Continental Airlines extends its partnership with HP beyond hardware to ensure efficient service management for staging and implementation across 281 sites worldwide.

Collaboration supports refresh success Continental Airlines, the fifth-largest airline in the world, operates more than 2,900 flights every day to 144 domestic and 139 international destinations throughout the Americas, Europe and Asia.

For years, Continental’s managed technology services were handled by a single supplier. To enhance competition, reduce costs and improve agility, Bob Edwards (pictured), Continental’s Vice President of Systems Operations, decided in 2006 to engage multiple suppliers.

Terms of engagement

With the help of an outsourcing consultant, Edwards split the managed services to be tendered out into seven categories. Edwards’ preference was to choose suppliers who, although they might be awarded only one category, were capable of competing in several categories. That way Continental wouldn’t get locked into a supplier relationship. And for their part, incumbent suppliers would understand that Continental always had an alternative.

HP had the full-spectrum capabilities Edwards was looking for, and he was already familiar with the company as Continental’s long-time prime technology provider. The airline relies on HP server blades, having standardized on ProLiant BL460c and BL480c models for its data centers and non-blade ProLiant servers for remote locations. The environment is rounded out by almost a dozen HP BladeSystem c7000 enclosures populated with BL460s, 60 quad-core and 40 dual-core HP BladeSystem p-class blades, and a mix of HP StorageWorks Enterprise Virtual Arrays with a total capacity of about 160 terabytes. Continental also uses HP PCs and laptops.

New services

At the same time of the managed services RFP, a new “bucket” of services—Technology Services and Technology Managed Services—was drawn up by Continental to provide for the staging and implementation of the airline’s PCs, servers, network equipment and UPSs worldwide. As Continental’s hardware platform of choice, HP was the logical selection to provide these services, which embrace 281 airport sites, including hubs (major airports where the airline runs extended operations such as maintenance), and corporate headquarters. The contract involves implementing new systems, plus the associated consulting, imaging and staging that is required.


“We combined the system refresh hardware component with the services. That way we get a turnkey solution so that our systems are refreshed on an ongoing basis, whether it’s in a major center here in the U.S. or a ticket counter anywhere in the world.”  — Bob Edwards, Continental Airlines

The HP close-up

Continental always looks for suppliers whose corporate culture is a good fit. “If you’re going to have conflict with suppliers, you’re looking for failure,” Edwards says. The collaborative approach proved itself once the contract was awarded. “There was a real give and take while developing the statement of work and defining what HP was going to do for us in the professional services arena. Their service team did an excellent job, suggesting some modifications, other ways of doing things. It was more than Continental coming in and saying ‘here’s what we want you to do—so what’s the price?’”
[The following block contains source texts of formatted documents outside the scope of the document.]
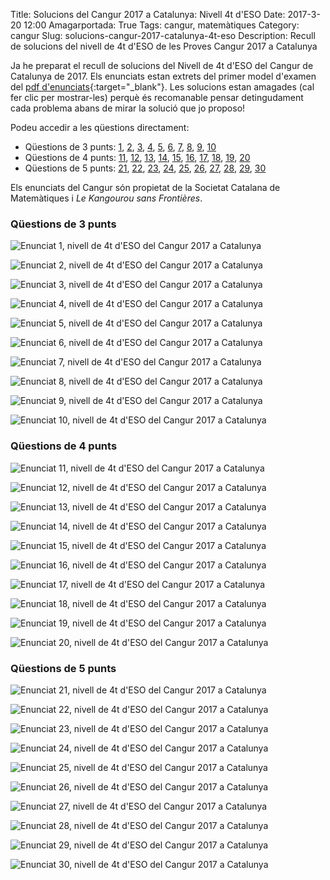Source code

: Title: Solucions del Cangur 2017 a Catalunya: Nivell 4t d'ESO
Date: 2017-3-20 12:00
Amagarportada: True
Tags: cangur, matemàtiques
Category: cangur
Slug: solucions-cangur-2017-catalunya-4t-eso
Description: Recull de solucions del nivell de 4t d'ESO de les Proves Cangur 2017 a Catalunya

Ja he preparat el recull de solucions del Nivell de 4t d'ESO del Cangur de Catalunya de 2017.
Els enunciats estan extrets del primer model d'examen del
[pdf d'enunciats]({filename}enunciat_2017_cat_4t_eso.pdf){:target="_blank"}.
Les solucions estan amagades (cal fer clic per mostrar-les) perquè és recomanable
pensar detingudament cada problema abans de mirar la solució que jo proposo!

Podeu accedir a les qüestions directament:

* Qüestions de 3 punts:
  [1](#questio-1), [2](#questio-2), [3](#questio-3), [4](#questio-4),
  [5](#questio-5), [6](#questio-6), [7](#questio-7), [8](#questio-8),
  [9](#questio-9), [10](#questio-10)
* Qüestions de 4 punts:
  [11](#questio-11), [12](#questio-12), [13](#questio-13), [14](#questio-14),
  [15](#questio-15), [16](#questio-16), [17](#questio-17), [18](#questio-18),
  [19](#questio-19), [20](#questio-20)
* Qüestions de 5 punts:
  [21](#questio-21), [22](#questio-22), [23](#questio-23), [24](#questio-24),
  [25](#questio-25), [26](#questio-26), [27](#questio-27), [28](#questio-28),
  [29](#questio-29), [30](#questio-30)

Els enunciats del Cangur són propietat de la Societat Catalana de Matemàtiques i *Le Kangourou sans Frontières*.

### Qüestions de 3 punts

![Enunciat 1, nivell de 4t d'ESO del Cangur 2017 a Catalunya]({filename}enunciats/01.png)


![Enunciat 2, nivell de 4t d'ESO del Cangur 2017 a Catalunya]({filename}enunciats/02.png)


![Enunciat 3, nivell de 4t d'ESO del Cangur 2017 a Catalunya]({filename}enunciats/03.png)


![Enunciat 4, nivell de 4t d'ESO del Cangur 2017 a Catalunya]({filename}enunciats/04.png)


![Enunciat 5, nivell de 4t d'ESO del Cangur 2017 a Catalunya]({filename}enunciats/05.png)


![Enunciat 6, nivell de 4t d'ESO del Cangur 2017 a Catalunya]({filename}enunciats/06.png)


![Enunciat 7, nivell de 4t d'ESO del Cangur 2017 a Catalunya]({filename}enunciats/07.png)


![Enunciat 8, nivell de 4t d'ESO del Cangur 2017 a Catalunya]({filename}enunciats/08.png)


![Enunciat 9, nivell de 4t d'ESO del Cangur 2017 a Catalunya]({filename}enunciats/09.png)


![Enunciat 10, nivell de 4t d'ESO del Cangur 2017 a Catalunya]({filename}enunciats/10.png)


### Qüestions de 4 punts

![Enunciat 11, nivell de 4t d'ESO del Cangur 2017 a Catalunya]({filename}enunciats/11.png)


![Enunciat 12, nivell de 4t d'ESO del Cangur 2017 a Catalunya]({filename}enunciats/12.png)


![Enunciat 13, nivell de 4t d'ESO del Cangur 2017 a Catalunya]({filename}enunciats/13.png)


![Enunciat 14, nivell de 4t d'ESO del Cangur 2017 a Catalunya]({filename}enunciats/14.png)


![Enunciat 15, nivell de 4t d'ESO del Cangur 2017 a Catalunya]({filename}enunciats/15.png)


![Enunciat 16, nivell de 4t d'ESO del Cangur 2017 a Catalunya]({filename}enunciats/16.png)


![Enunciat 17, nivell de 4t d'ESO del Cangur 2017 a Catalunya]({filename}enunciats/17.png)


![Enunciat 18, nivell de 4t d'ESO del Cangur 2017 a Catalunya]({filename}enunciats/18.png)


![Enunciat 19, nivell de 4t d'ESO del Cangur 2017 a Catalunya]({filename}enunciats/19.png)


![Enunciat 20, nivell de 4t d'ESO del Cangur 2017 a Catalunya]({filename}enunciats/20.png)


### Qüestions de 5 punts

![Enunciat 21, nivell de 4t d'ESO del Cangur 2017 a Catalunya]({filename}enunciats/21.png)


![Enunciat 22, nivell de 4t d'ESO del Cangur 2017 a Catalunya]({filename}enunciats/22.png)


![Enunciat 23, nivell de 4t d'ESO del Cangur 2017 a Catalunya]({filename}enunciats/23.png)

![Enunciat 24, nivell de 4t d'ESO del Cangur 2017 a Catalunya]({filename}enunciats/24.png)


![Enunciat 25, nivell de 4t d'ESO del Cangur 2017 a Catalunya]({filename}enunciats/25.png)


![Enunciat 26, nivell de 4t d'ESO del Cangur 2017 a Catalunya]({filename}enunciats/26.png)


![Enunciat 27, nivell de 4t d'ESO del Cangur 2017 a Catalunya]({filename}enunciats/27.png)


![Enunciat 28, nivell de 4t d'ESO del Cangur 2017 a Catalunya]({filename}enunciats/28.png)


![Enunciat 29, nivell de 4t d'ESO del Cangur 2017 a Catalunya]({filename}enunciats/29.png)


![Enunciat 30, nivell de 4t d'ESO del Cangur 2017 a Catalunya]({filename}enunciats/30.png)

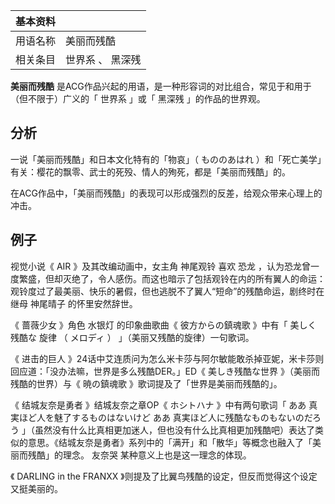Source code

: |  **基本资料**  ||
|---|---|
|用语名称  |  美丽而残酷   |
|相关条目  |  世界系  、  黑深残   |
  
**美丽而残酷** 是ACG作品兴起的用语，是一种形容词的对比组合，常见于和用于（但不限于）广义的「  世界系  」或「  黑深残  」的作品的世界观。

##  分析

一说「美丽而残酷」和日本文化特有的「物哀」（  もののあはれ  ）和「死亡美学」有关：樱花的飘零、武士的死殁、情人的殉死，都是「美丽而残酷」的。

在ACG作品中，「美丽而残酷」的表现可以形成强烈的反差，给观众带来心理上的冲击。

##  例子

视觉小说《  AIR  》及其改编动画中，女主角  神尾观铃  喜欢  恐龙
，认为恐龙曾一度繁盛，但却灭绝了，令人感伤。而这也暗示了包括观铃在内的所有翼人的命运：观铃度过了最美丽、快乐的暑假，但也逃脱不了翼人“短命”的残酷命运，剧终时在继母
神尾晴子  的怀里安然辞世。

《  蔷薇少女  》角色  水银灯  的印象曲歌曲《  彼方からの鎮魂歌  》中有「  美しく 残酷な  旋律  （  メロディ  ）
」（美丽又残酷的旋律）一句歌词。

《  进击的巨人  》24话中艾连质问为怎么米卡莎与阿尔敏能敢杀掉亚妮，米卡莎则回应道：「没办法嘛，世界是多么残酷DER。」ED《  美しき残酷な世界
》（美丽而残酷的世界）与《  暁の鎮魂歌  》歌词提及了「世界是美丽而残酷的」。

《  结城友奈是勇者  》结城友奈之章OP《  ホシトハナ  》中有两句歌词「  ああ 真実ほど人を魅了するものはないけど ああ
真実ほど人に残酷なものもないのだろう
」（虽然没有什么比真相更加迷人，但也没有什么比真相更加残酷吧）表达了类似的意思。《结城友奈是勇者》系列中的「满开」和「散华」等概念也融入了「美丽而残酷」的理念。
友奈哭  某种意义上也是这一理念的体现。

《  DARLING  in the  FRANXX  》则提及了比翼鸟残酷的设定，但反而觉得这个设定又挺美丽的。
Edwards also attended the HP IT Forum, where he was able to hear HP’s IT staff describing how they run the company’s internal IT organization. “I got some real insights into HP, beyond the service delivery organization and account management teams,” he says. “It was very powerful.”

The best practices frameworks of the two companies are very similar. This was another major factor in Continental’s decision: Edwards notes that the similarity means that the managed services work can be entirely managed by HP. That in turn helps Continental to look at its system refresh processes holistically.

In the past the airline’s own staff completed all of the work at one site before moving on to the next. HP’s best practices approach allows parallel work to take place at multiple sites, an important advantage when airport authorities have final say over the type and timing of all work. Edwards says that Continental can now plan more efficiently, with a single unified work schedule for all sites.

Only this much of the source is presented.